(Stored data)
——————————
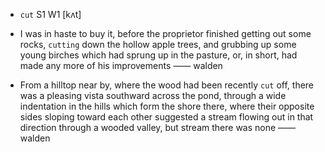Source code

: - `cut` S1 W1 [kʌt]



-  I was in haste to buy it, before the proprietor finished getting out some rocks, `cutting` down the hollow apple trees, and grubbing up some young birches which had sprung up in the pasture, or, in short, had made any more of his improvements —— walden

-  From a hilltop near by, where the wood had been recently `cut` off, there was a pleasing vista southward across the pond, through a wide indentation in the hills which form the shore there, where their opposite sides sloping toward each other suggested a stream flowing out in that direction through a wooded valley, but stream there was none —— walden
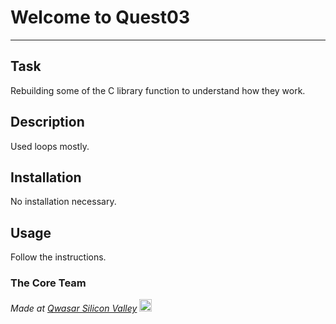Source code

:# Welcome to Quest03
***

## Task
Rebuilding some of the C library function to understand how they work.

## Description
Used loops mostly.

## Installation
No installation necessary.

## Usage
Follow the instructions.

### The Core Team


<span><i>Made at <a href='https://qwasar.io'>Qwasar Silicon Valley</a></i></span>
<span><img alt='Qwasar Silicon Valley Logo' src='https://storage.googleapis.com/qwasar-public/qwasar-logo_50x50.png' width='20px'></span>
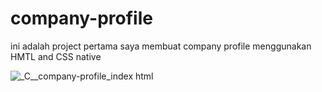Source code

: # company-profile
ini adalah project pertama saya membuat company profile menggunakan HMTL and CSS native

![_C__company-profile_index html](https://github.com/GenaroSinaga/company-profile/assets/77026486/1a532b67-9acc-45ee-a13f-5bdb0ceaf292)

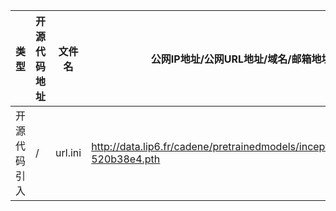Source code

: | 类型 | 开源代码地址 | 文件名 | 公网IP地址/公网URL地址/域名/邮箱地址 | 用途说明 |
| ---- | ------------ | ------ | ------------------------------------ | -------- |
|开源代码引入|/|url.ini|http://data.lip6.fr/cadene/pretrainedmodels/inceptionresnetv2-520b38e4.pth|下载权重|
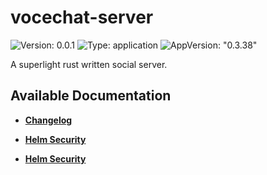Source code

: # vocechat-server

![Version: 0.0.1](https://img.shields.io/badge/Version-0.0.1-informational?style=flat-square) ![Type: application](https://img.shields.io/badge/Type-application-informational?style=flat-square) ![AppVersion: "0.3.38"](https://img.shields.io/badge/AppVersion-"0.3.38"-informational?style=flat-square)

A superlight rust written social server.

## Available Documentation

- [**Changelog**](CHANGELOG)

- [**Helm Security**](container-security)

- [**Helm Security**](helm-security)

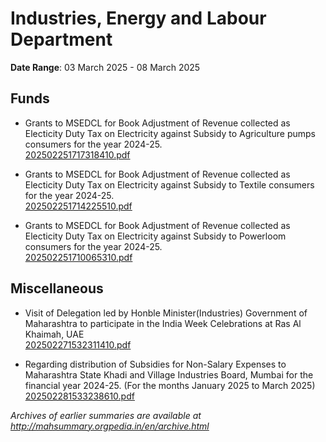 # Industries, Energy and Labour Department

**Date Range**: 03 March 2025 - 08 March 2025


## Funds
- Grants to MSEDCL for Book Adjustment of Revenue collected as Electicity Duty  Tax on Electricity against Subsidy to Agriculture pumps consumers for the year 2024-25.\
  [202502251717318410.pdf](https://gr.maharashtra.gov.in/Site/Upload/Government%20Resolutions/English/202502251717318410.pdf)

- Grants to MSEDCL for Book Adjustment of Revenue collected as Electicity Duty  Tax on Electricity against Subsidy to Textile consumers for the year 2024-25.\
  [202502251714225510.pdf](https://gr.maharashtra.gov.in/Site/Upload/Government%20Resolutions/English/202502251714225510.pdf)

- Grants to MSEDCL for Book Adjustment of Revenue collected as Electicity Duty  Tax on Electricity against Subsidy to Powerloom consumers for the year 2024-25.\
  [202502251710065310.pdf](https://gr.maharashtra.gov.in/Site/Upload/Government%20Resolutions/English/202502251710065310.pdf)

## Miscellaneous
- Visit of Delegation led by Honble Minister(Industries) Government of Maharashtra to participate in the India Week Celebrations at Ras Al Khaimah, UAE\
  [202502271532311410.pdf](https://gr.maharashtra.gov.in/Site/Upload/Government%20Resolutions/English/202502271532311410.pdf)

- Regarding distribution of Subsidies for Non-Salary Expenses to Maharashtra State Khadi and Village Industries Board, Mumbai for the financial year 2024-25. (For the months January 2025 to March 2025)\
  [202502281533238610.pdf](https://gr.maharashtra.gov.in/Site/Upload/Government%20Resolutions/English/202502281533238610.pdf)


*Archives of earlier summaries are available at http://mahsummary.orgpedia.in/en/archive.html*
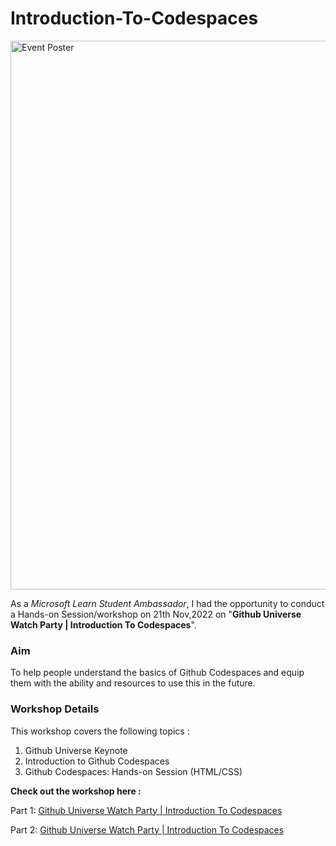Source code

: # Introduction-To-Codespaces

<img width="878" alt="Event Poster" src="https://user-images.githubusercontent.com/103310345/203977111-c5d3f903-6fee-49b7-9903-6669606649af.png">

As a _Microsoft Learn Student Ambassador_, I had the opportunity to conduct a Hands-on Session/workshop on 21th Nov,2022 on "**Github Universe Watch Party | Introduction To Codespaces**".

### Aim

To help people understand the basics of Github Codespaces and equip them with the ability and resources to use this in the future.

### Workshop Details

This workshop covers the following topics :
1. Github Universe Keynote
2. Introduction to Github Codespaces 
3. Github Codespaces: Hands-on Session (HTML/CSS)

**Check out the workshop here :**

Part 1: <a href="https://stdntpartners.sharepoint.com/sites/MSPOpen2/Shared%20Documents/Ambassador%20Events/Recordings/Github%20Universe%20Watch%20Party%20_%20Introduction%20to%20Codespaces-20221121_170243-Meeting%20Recording.mp4?id=/sites/MSPOpen2/Shared%20Documents/Ambassador%20Events/Recordings/Github%20Universe%20Watch%20Party%20_%20Introduction%20to%20Codespaces-20221121_170243-Meeting%20Recording.mp4&siteid={C12E2972-5A74-4319-BCBD-15A46865C553}&webid={EFD76E83-4173-4A26-B431-618A788339A8}&uniqueid={58913F70-10B0-4F77-B05B-E53A715A75D0}">Github Universe Watch Party | Introduction To Codespaces</a>

Part 2: <a href="https://stdntpartners.sharepoint.com/sites/MSPOpen2/Shared%20Documents/Ambassador%20Events/Recordings/Github%20Universe%20Watch%20Party%20_%20Introduction%20to%20Codespaces-20221121_180425-Meeting%20Recording.mp4?id=/sites/MSPOpen2/Shared%20Documents/Ambassador%20Events/Recordings/Github%20Universe%20Watch%20Party%20_%20Introduction%20to%20Codespaces-20221121_180425-Meeting%20Recording.mp4&siteid={C12E2972-5A74-4319-BCBD-15A46865C553}&webid={EFD76E83-4173-4A26-B431-618A788339A8}&uniqueid={9173B9D6-573A-48CB-96A8-1ECB8E102BC9}">Github Universe Watch Party | Introduction To Codespaces</a>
——————————
● EXERCISE INSTRUCTIONS:
In the records above, find the line with "available at http://mahsummary.orgpedia.in/en/archive.html*" and the line with "workshop here :**", then restate word for word only those two lines and all lines between, omitting pictures.

● SOLUTION:
*Archives of earlier summaries are available at http://mahsummary.orgpedia.in/en/archive.html*
Source code

: # Introduction-To-Codespaces

<img width="878" alt="Event Poster" src="https://user-images.githubusercontent.com/103310345/203977111-c5d3f903-6fee-49b7-9903-6669606649af.png">

As a _Microsoft Learn Student Ambassador_, I had the opportunity to conduct a Hands-on Session/workshop on 21th Nov,2022 on "**Github Universe Watch Party | Introduction To Codespaces**".

### Aim

To help people understand the basics of Github Codespaces and equip them with the ability and resources to use this in the future.

### Workshop Details

This workshop covers the following topics :
1. Github Universe Keynote
2. Introduction to Github Codespaces 
3. Github Codespaces: Hands-on Session (HTML/CSS)

**Check out the workshop here :**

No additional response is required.